The idea of creating visual diagrams of network infrastructure in order to understand the relationships between component systems is decades old. However, most network visualisation tools have stuck to just two dimensions.
Now, though, a UK-based company is introducing the third dimension, and it is using technology originally developed for computer games to make it possible.
The technology in question is the brainchild of Dr Chris Doran, a Cambridge University astrophysics researcher. Doran founded Geomerics, whose graphics technology is used in video games to create realistic lighting effects.
After winning investment from the UK’s Technology Strategy Board, Geomerics partnered with Cambridge IT consultancy Intergence to apply the same technology to network visualisation. The resulting product is called Hyperglance, and the company spun off to market it is named Real Status.
Real Status CEO Royce Murphy argues that 3D visualisation gives clearer insight into networking infrastructure than the existing 2D systems.
“The problem with 2D is that no matter how small you make the lines connecting the systems, those lines inevitably intersect and overlap,” he explains. “When you have a couple of hundred devices on the network, it gets very complicated and it is no longer decipherable. With a 3D modelling approach, you can navigate through the infrastructure model and see everything from the inside out.”
The system works by collecting data from standard network discovery tools and third-party systems management platforms, and algorithmically calculating the best way to construct a 3D model of all the components.
“One way to understand how the model is laid out is to imagine that all the network devices have a positive charge and want to repel one another, but the network links are tying them together,” explains Royce.
The system detects both physical and virtual systems, and Royce says one of the most valuable uses of Hyperglance is mapping the interdependencies between the two.
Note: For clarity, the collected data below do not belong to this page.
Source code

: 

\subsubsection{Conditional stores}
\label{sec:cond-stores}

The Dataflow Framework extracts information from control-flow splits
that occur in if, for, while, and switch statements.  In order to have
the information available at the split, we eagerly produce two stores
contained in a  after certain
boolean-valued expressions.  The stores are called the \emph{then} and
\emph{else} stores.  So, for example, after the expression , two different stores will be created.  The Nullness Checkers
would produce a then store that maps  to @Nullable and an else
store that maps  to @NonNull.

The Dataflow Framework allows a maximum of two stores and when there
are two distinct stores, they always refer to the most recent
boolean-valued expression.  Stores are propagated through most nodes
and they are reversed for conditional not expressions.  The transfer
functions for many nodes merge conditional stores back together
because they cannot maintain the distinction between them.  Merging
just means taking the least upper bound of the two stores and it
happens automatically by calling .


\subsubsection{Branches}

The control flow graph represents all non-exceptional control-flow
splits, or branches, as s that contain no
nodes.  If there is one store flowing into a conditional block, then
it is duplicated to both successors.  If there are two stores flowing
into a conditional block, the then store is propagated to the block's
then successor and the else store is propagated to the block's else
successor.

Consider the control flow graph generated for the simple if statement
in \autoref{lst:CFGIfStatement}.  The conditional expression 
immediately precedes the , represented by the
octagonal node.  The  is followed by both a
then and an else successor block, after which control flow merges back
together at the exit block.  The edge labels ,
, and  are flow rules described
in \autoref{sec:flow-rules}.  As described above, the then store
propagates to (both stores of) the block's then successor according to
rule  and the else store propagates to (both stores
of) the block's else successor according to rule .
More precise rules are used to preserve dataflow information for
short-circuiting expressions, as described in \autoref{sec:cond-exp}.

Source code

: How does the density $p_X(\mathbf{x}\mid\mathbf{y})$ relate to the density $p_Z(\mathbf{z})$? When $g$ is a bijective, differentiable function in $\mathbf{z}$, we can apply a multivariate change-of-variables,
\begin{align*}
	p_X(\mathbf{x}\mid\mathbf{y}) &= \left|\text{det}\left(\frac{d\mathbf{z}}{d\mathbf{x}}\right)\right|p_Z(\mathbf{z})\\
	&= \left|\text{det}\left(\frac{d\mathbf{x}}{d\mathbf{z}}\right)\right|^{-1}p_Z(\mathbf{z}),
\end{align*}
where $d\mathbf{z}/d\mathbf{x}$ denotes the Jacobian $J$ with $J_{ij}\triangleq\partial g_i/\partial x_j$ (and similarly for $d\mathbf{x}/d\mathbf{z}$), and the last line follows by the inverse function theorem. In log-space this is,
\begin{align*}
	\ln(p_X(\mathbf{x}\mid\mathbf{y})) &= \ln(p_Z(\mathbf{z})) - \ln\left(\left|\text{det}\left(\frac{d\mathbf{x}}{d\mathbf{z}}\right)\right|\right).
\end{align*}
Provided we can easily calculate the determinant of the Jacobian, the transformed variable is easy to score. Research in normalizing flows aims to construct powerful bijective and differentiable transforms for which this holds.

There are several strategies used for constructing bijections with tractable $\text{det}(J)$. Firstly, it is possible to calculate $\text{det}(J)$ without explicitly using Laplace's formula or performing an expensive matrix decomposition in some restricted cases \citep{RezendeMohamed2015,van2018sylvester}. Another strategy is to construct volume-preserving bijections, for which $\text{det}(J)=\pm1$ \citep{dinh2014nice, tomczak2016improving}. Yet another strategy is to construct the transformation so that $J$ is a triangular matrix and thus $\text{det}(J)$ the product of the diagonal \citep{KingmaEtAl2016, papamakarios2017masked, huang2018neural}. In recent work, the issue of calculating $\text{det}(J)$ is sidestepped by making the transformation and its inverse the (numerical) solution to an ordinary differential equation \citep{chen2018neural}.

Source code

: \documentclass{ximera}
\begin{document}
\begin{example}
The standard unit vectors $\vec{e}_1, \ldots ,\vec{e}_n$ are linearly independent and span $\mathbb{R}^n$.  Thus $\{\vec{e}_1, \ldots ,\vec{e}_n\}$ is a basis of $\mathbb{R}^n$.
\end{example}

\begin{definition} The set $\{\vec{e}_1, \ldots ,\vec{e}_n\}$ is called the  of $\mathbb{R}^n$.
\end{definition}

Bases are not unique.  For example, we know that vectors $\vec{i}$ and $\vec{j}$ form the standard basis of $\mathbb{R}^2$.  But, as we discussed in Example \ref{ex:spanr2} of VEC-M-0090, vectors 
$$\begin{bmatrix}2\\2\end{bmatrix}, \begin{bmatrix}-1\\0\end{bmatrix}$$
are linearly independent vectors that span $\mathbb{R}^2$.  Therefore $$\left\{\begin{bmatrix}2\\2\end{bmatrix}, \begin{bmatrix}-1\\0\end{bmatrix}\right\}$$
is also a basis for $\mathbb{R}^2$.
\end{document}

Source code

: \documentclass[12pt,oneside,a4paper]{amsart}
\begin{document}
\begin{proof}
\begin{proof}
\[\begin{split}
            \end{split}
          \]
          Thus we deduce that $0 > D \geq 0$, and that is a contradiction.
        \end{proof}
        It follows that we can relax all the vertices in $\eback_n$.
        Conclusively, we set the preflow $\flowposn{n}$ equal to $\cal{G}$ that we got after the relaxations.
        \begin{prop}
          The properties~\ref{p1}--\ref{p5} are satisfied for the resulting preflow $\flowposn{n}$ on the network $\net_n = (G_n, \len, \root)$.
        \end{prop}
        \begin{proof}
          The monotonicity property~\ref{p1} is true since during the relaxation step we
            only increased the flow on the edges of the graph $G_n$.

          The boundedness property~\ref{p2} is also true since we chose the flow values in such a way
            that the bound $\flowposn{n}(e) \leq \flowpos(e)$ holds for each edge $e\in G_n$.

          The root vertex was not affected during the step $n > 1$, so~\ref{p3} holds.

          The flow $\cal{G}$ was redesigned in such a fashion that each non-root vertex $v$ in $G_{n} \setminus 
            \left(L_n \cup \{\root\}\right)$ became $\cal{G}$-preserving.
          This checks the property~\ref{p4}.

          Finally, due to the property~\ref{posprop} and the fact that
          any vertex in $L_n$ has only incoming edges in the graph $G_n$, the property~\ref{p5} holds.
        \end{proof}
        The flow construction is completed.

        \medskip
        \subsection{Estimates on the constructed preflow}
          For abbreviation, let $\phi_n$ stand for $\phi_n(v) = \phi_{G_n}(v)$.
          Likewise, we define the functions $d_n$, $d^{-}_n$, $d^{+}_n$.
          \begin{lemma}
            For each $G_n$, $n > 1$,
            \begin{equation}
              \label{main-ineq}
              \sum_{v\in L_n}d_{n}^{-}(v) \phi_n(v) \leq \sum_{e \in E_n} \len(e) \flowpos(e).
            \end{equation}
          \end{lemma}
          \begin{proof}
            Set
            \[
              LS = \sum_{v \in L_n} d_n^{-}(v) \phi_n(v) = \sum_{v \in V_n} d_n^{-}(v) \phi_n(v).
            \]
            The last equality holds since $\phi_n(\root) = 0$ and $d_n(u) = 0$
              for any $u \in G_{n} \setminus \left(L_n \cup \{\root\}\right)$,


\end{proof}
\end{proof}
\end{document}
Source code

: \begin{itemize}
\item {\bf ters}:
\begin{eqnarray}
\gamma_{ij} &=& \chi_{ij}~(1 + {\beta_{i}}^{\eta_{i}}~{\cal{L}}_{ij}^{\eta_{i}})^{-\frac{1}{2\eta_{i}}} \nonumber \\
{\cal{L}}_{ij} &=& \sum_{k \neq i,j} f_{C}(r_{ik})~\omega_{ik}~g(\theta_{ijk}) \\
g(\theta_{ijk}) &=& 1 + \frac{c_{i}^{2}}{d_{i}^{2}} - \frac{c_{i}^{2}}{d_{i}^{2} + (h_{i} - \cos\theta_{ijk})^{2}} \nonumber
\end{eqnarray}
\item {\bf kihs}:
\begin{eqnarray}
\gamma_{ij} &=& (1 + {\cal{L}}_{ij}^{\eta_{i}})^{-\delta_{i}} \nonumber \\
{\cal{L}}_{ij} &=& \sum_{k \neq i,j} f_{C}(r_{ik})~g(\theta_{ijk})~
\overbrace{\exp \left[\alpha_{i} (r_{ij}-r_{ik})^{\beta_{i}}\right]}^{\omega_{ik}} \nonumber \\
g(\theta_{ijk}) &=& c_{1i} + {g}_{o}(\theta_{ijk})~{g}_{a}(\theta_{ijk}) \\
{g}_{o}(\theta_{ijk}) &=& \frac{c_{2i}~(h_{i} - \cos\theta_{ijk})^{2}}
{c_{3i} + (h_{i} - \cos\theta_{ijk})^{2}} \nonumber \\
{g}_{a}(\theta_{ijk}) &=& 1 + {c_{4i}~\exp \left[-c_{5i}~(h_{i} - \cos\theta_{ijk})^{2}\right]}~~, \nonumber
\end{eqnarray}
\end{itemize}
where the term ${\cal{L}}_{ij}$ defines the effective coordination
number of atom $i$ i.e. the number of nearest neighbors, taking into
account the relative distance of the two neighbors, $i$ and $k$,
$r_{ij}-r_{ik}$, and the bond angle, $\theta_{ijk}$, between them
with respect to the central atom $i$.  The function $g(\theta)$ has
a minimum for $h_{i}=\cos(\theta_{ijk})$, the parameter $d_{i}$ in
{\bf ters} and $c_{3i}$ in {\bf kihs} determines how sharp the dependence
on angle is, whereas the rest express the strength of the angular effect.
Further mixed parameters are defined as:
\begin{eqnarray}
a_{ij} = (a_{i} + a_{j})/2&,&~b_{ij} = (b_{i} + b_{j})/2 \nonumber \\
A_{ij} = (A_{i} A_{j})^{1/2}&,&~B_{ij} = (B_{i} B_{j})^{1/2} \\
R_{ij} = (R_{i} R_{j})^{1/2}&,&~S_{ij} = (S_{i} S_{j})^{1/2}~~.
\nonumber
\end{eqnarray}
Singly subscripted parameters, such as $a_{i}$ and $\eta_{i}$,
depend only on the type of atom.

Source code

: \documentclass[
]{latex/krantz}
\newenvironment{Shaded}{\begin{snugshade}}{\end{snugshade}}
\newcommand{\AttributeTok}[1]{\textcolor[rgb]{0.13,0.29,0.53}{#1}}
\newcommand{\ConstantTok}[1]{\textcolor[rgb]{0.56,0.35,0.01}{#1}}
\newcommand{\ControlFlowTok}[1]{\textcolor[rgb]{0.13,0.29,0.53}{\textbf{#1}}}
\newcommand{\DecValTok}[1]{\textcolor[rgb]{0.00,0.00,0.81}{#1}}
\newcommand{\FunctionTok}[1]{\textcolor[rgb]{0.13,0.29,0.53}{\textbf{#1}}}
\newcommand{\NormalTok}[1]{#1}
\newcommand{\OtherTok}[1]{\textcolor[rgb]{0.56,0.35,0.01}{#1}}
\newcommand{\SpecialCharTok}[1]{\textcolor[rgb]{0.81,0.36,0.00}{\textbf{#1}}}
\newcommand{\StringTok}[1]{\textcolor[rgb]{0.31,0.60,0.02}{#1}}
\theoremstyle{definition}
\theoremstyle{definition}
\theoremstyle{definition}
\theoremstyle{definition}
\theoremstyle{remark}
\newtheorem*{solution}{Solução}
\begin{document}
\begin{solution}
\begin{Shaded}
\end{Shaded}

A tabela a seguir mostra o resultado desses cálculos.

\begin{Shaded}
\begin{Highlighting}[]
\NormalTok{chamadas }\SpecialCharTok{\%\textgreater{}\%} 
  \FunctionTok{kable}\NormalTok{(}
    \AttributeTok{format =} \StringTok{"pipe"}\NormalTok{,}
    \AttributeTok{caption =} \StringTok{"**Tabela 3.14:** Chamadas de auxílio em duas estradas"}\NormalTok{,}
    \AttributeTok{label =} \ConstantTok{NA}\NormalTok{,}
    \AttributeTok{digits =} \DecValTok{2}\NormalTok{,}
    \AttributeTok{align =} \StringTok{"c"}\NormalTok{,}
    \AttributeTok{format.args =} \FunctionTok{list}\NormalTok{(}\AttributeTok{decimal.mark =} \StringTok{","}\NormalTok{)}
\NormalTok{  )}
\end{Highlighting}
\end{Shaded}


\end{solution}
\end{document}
Many of Real Status’s advance customers (the product is still in beta testing) use it in conjunction with VMware’s virtualisation management tools to do just that, he says.
“The system allows you to say, ‘I want any virtual connection to be a dotted line, I want a physical connection to be a solid line’. You can make virtual connections to storage orange, say, and virtual connections to CPU green,” Royce explains. “By using those visual cues, you can start to make sense of information that is just too complicated for current modelling techniques.”
It can also be used to alert systems administrators to issues that need immediate attention, such as a security breach on a business-critical system. “Every company will have intrusion detection software, patch management software and some way of rating the relative importance of all their business systems, but the output from all of these will probably be log files or spreadsheets,” he explains. “Hyperglance allows you to create an expression that says if an intrusion is detected, and there are known patch management issues, and the system in question is business-critical, then make the node flash red on the model right away.”
There is a danger for Real Status that Hyperglance might be dismissed as a toy – something nice to have but not essential – and its roots in video game technology may accentuate that impression. But Murphy insists that 3D visualisation makes a genuine difference to real-time systems management by capitalising on the pattern recognition capabilities of the human mind.
“By visualising data from multiple systems on a single model, we allow people to spot correlations on the fly, rather than write correlation-detection algorithms for every scenario they can possibly imagine,” he says. “It’s that ability to correlate data from multiple systems and take decisions at the speed of sight that is the real benefit here.”